Thursday, August 26, 2010

Austria far right wants vote on minaret, veil ban


Austria's far-right Freedom Party, mindful of a forthcoming regional election in Vienna, has called for a special vote on whether to ban minarets and Islamic face veils.

Analysts say the debate will play a major role in the Oct. 10 regional election in the capital Vienna, a stronghold of the struggling Social Democrats in conservative Austria.

The non-binding referendum that Freedom wants can be called by Austria's parliament and could influence government policy. There has not been such a vote at a national level in post-war history though some provinces including Vienna have held such polls.

Around 1.2 million can vote in the province which comprises the capital city, Austria's financial and political hub.

Freedom, an anti-foreigner party which captured 17.5 percent of votes at a national level two years ago, says the proposed poll would also ask whether Muslims should promise to recognise the Austrian legal system above sharia, or Islamic law.

"Vienna should be the first province to hold such a poll as this is where the most Muslims live and because there are a growing number of legitimate protests against Islamic building projects," said Freedom leader Heinz-Christian Strache.

The poll would ask voters whether there should be a ban on headscarves in public and a complete ban on full face veils.

Strache said he wanted to see protests in Vienna like those in New York, where hundreds have rallied against a proposed Muslim cultural centre and mosque near the World Trade Center site.

The far right has gained ground in Europe recently, with Geert Wilder's anti-Islam party doubling its seats in the Dutch parliament after elections last month.

Swiss voters backed a ban on building minarets in a referendum last November, a vote that drew widespread international criticism.

Mosques and "Vienna blood" Around 120,000 of Austria's half a million Muslims live in Vienna, making up around 8 percent of the population there.

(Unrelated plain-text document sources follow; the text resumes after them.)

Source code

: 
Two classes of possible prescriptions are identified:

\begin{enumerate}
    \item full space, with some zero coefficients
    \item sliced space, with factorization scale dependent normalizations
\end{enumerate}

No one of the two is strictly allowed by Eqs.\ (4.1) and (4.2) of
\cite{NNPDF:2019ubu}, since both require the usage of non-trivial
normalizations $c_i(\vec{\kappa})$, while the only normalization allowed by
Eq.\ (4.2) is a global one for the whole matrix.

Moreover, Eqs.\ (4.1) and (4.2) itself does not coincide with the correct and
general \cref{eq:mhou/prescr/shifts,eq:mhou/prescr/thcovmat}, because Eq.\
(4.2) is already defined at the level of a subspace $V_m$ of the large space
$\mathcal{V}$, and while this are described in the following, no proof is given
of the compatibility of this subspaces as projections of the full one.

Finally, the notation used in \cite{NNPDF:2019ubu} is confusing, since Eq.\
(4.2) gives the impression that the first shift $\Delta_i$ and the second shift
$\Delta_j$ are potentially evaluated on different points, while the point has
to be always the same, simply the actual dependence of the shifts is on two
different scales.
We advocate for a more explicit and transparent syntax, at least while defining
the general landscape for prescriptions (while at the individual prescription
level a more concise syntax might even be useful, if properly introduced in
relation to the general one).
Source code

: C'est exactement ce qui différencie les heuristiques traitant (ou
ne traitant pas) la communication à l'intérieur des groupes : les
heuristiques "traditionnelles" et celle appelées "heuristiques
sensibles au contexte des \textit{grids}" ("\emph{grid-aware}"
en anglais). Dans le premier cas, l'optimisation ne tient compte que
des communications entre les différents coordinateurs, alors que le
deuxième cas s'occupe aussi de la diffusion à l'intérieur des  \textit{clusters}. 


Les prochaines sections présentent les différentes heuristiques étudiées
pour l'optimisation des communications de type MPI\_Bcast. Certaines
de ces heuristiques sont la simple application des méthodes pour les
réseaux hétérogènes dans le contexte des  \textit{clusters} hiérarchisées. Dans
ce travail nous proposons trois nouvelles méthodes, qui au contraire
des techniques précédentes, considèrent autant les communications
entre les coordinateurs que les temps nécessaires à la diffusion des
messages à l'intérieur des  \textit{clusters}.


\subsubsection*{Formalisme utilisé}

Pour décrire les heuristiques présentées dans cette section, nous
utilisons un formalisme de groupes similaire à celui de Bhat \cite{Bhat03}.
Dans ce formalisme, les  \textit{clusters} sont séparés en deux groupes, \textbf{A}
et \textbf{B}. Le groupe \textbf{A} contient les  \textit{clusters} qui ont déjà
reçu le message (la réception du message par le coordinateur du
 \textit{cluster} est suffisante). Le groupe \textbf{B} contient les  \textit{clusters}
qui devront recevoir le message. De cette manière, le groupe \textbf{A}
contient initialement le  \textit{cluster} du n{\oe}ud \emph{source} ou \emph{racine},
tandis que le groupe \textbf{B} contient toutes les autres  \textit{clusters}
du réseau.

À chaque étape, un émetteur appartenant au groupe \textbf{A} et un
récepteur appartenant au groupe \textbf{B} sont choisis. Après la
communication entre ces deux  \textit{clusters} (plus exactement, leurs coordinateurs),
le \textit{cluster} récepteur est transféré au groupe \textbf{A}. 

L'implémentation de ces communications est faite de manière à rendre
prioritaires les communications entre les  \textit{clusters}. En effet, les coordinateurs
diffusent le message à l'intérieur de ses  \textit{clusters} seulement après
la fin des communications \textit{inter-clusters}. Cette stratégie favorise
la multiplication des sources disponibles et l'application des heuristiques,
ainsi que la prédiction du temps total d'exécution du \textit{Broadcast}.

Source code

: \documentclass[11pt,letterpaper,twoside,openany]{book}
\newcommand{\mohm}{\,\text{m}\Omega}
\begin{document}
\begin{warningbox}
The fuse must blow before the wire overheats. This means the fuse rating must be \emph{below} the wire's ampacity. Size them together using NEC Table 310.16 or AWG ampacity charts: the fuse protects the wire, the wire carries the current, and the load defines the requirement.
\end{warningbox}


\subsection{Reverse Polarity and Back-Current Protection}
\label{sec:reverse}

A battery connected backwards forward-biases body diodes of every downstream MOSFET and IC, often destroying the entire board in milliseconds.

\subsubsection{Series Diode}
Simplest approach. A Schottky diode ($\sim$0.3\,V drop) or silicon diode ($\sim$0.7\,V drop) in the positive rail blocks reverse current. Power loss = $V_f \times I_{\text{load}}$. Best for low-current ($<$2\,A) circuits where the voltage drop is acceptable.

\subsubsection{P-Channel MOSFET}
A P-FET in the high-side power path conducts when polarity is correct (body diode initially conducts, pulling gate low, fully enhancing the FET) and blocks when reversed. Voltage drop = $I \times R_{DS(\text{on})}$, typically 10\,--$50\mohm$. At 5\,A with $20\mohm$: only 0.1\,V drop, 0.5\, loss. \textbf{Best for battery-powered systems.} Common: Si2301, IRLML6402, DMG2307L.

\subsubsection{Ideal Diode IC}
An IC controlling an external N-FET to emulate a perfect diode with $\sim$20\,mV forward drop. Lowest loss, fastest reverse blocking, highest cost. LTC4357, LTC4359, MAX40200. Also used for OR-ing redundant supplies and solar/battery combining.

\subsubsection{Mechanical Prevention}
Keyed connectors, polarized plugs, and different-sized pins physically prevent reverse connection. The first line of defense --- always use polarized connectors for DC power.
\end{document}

The debate started when the head of Austria's Islamic community said he would like to see a mosque with a visible minaret in each of the country's nine provinces. There are four such mosques in Austria, a predominantly Catholic country.

Freedom, which says mosques can be "hotbeds for radical Islam", is running an energetic campaign with catchy slogans, a formula it has used in the past to attract many young voters.

The latest Vienna polls show the Social Democrats on 50 percent and Freedom in second place with 19 percent.

Its posters feature a headshot of Strache, 41, a grinning former dental technician, with the slogan "More guts for our Vienna blood: too much foreignness does no one any good."

Strache, rejecting parallels to "Nazi language," has said "Vienna blood" only refers to the title of a famous Johann Strauss operetta and is about being traditionally Viennese.

The idea of a special "blood" resonates in the country which produced Adolf Hitler. Strache says his campaign is against "too much foreignness not foreigners," according to news agency APA.

Other leaders have criticised Strache's campaign as incitement. "You don't get any lower than Strache," Austria's Social Democrat Chancellor Werner Faymann told the daily Oesterreich.